_To do_:
All that is needed is every line of the listing below that has "risk".

_Source material_:
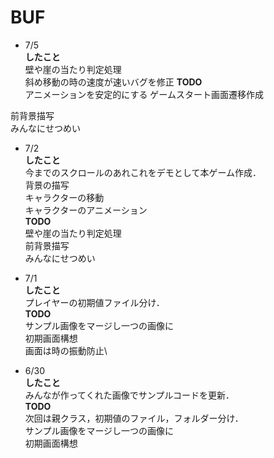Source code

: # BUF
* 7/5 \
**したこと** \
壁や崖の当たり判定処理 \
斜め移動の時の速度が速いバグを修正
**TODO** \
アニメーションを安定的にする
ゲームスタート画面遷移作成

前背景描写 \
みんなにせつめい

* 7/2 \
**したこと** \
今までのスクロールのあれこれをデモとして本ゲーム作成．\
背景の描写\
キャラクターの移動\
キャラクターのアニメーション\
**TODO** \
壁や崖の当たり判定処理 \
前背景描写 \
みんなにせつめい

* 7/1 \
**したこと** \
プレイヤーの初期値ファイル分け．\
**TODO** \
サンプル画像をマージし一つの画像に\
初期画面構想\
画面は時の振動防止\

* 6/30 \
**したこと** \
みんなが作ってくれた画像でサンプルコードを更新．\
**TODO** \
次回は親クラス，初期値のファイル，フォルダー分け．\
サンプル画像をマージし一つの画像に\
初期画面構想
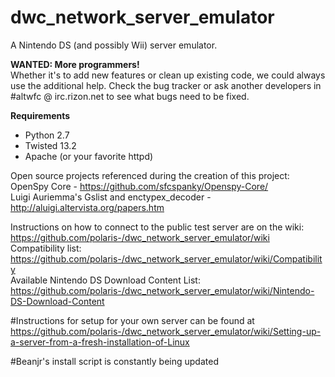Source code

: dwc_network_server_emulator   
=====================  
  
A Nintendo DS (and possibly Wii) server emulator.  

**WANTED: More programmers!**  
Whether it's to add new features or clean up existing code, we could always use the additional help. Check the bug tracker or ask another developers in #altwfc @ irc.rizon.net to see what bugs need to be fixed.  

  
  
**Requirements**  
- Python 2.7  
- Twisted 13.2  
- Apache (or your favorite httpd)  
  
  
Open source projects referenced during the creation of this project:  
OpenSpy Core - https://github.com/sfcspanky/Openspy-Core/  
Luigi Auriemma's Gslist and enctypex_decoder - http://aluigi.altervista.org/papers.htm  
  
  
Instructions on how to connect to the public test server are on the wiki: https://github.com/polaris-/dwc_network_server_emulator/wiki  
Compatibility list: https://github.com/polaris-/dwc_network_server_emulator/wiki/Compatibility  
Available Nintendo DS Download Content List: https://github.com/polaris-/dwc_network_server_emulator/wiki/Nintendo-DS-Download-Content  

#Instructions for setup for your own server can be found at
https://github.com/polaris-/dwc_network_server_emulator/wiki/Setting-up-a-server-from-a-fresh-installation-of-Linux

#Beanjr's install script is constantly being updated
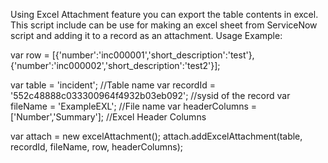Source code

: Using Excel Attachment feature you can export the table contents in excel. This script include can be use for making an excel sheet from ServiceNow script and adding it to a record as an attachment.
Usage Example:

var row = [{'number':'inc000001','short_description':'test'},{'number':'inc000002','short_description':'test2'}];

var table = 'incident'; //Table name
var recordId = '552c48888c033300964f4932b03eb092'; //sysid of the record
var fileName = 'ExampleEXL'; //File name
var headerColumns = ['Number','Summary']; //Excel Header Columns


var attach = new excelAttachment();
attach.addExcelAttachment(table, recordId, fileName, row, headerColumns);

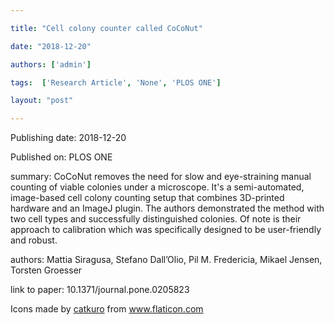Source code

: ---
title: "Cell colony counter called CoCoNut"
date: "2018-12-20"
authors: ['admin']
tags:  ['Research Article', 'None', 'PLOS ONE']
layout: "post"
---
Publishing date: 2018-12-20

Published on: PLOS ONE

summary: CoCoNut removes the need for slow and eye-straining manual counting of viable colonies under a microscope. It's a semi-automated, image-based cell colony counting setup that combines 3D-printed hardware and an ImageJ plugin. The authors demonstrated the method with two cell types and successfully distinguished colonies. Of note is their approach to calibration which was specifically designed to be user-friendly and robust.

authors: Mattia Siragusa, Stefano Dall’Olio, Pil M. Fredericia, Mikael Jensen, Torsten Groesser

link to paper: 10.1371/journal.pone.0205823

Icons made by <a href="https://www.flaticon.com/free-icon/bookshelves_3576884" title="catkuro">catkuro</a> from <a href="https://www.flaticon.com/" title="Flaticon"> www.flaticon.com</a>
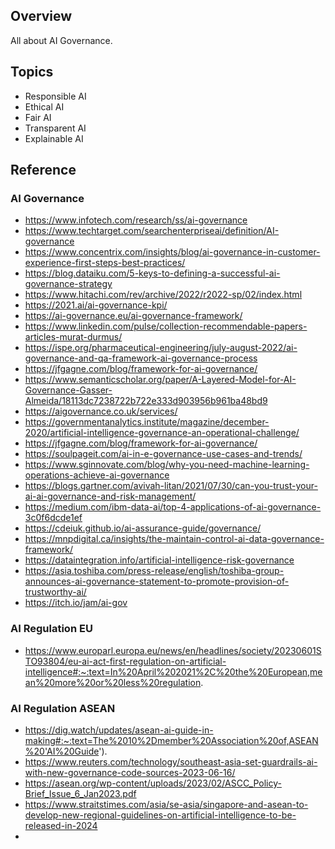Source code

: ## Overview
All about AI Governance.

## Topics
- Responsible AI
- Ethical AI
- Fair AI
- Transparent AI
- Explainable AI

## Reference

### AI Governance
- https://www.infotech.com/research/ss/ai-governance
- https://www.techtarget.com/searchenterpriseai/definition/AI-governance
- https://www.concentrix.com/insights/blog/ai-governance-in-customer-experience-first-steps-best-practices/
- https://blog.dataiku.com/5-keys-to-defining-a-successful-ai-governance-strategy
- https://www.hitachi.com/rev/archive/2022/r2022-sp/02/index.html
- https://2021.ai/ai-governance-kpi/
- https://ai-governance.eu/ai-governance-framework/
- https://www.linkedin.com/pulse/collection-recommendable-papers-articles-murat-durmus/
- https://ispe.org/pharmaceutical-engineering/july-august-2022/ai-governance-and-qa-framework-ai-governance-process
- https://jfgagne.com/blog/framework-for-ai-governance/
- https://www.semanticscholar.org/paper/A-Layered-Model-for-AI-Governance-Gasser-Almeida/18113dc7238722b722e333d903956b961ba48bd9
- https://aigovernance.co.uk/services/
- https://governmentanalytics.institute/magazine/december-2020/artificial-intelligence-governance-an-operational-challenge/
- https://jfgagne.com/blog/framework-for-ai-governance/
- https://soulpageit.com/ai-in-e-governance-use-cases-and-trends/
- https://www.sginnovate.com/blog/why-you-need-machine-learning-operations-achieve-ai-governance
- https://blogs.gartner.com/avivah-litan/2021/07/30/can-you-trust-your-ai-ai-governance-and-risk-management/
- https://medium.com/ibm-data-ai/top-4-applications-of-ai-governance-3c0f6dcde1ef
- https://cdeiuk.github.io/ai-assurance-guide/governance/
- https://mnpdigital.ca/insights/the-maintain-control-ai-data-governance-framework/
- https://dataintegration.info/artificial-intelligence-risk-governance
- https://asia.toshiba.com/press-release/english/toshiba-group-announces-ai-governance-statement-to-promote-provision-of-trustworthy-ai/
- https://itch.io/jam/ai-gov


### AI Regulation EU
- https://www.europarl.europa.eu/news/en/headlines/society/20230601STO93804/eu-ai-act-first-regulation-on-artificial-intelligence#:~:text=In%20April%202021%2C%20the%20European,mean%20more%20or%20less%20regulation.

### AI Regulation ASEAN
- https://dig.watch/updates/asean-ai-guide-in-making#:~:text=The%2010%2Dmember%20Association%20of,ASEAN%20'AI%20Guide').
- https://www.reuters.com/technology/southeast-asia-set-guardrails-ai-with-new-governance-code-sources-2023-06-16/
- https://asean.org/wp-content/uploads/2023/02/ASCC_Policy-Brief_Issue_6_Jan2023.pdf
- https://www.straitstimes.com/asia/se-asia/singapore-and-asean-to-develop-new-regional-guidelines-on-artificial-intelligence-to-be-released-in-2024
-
...
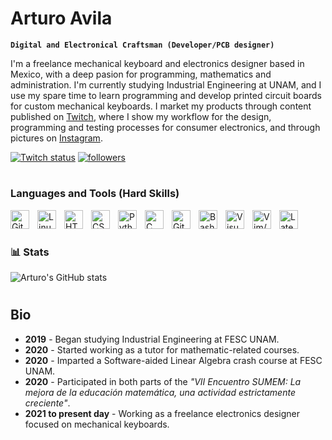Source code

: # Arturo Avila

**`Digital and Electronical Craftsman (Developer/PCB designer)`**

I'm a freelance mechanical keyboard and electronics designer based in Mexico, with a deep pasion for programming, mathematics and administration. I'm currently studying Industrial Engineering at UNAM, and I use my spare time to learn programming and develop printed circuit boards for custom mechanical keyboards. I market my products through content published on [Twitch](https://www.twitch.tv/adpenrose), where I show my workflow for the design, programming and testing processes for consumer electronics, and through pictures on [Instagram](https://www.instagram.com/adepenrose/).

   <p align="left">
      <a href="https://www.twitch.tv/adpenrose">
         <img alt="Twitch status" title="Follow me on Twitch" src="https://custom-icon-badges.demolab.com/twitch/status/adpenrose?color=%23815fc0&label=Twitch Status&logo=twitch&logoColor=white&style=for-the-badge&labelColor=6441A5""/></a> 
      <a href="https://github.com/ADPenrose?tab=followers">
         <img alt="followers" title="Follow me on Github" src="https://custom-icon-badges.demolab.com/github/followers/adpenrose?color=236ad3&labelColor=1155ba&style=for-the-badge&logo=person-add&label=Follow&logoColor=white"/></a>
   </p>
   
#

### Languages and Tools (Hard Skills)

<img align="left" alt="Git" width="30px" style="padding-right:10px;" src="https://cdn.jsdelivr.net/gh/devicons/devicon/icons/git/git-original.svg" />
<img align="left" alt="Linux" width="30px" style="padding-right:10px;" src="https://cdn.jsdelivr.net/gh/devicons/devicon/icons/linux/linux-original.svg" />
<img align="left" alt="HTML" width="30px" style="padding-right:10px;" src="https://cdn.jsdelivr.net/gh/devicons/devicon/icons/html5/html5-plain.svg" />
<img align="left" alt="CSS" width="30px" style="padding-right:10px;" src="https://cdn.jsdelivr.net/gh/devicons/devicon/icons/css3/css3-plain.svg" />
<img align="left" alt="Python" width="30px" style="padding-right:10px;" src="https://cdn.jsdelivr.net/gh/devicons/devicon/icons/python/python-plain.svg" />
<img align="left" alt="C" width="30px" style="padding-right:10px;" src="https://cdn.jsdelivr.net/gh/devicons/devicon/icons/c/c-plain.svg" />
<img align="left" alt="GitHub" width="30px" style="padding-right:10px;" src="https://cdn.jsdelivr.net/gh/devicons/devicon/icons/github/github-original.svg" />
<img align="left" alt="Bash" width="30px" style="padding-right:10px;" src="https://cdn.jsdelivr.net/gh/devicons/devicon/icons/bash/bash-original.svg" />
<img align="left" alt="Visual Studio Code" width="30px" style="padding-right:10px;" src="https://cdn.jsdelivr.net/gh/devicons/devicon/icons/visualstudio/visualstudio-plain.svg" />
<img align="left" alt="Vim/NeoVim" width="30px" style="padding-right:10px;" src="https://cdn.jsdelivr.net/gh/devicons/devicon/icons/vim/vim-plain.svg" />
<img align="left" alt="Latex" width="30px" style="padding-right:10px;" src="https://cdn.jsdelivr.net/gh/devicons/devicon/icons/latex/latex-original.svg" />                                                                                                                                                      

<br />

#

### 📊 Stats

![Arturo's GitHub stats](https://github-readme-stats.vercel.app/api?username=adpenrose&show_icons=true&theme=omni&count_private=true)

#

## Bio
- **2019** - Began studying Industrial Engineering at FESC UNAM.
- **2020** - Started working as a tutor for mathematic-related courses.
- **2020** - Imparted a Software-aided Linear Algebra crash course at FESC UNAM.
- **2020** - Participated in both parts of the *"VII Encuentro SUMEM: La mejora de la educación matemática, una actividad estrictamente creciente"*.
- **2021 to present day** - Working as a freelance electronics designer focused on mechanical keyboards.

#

_Reply to the task_:
- https://blogs.gartner.com/avivah-litan/2021/07/30/can-you-trust-your-ai-ai-governance-and-risk-management/
- https://dataintegration.info/artificial-intelligence-risk-governance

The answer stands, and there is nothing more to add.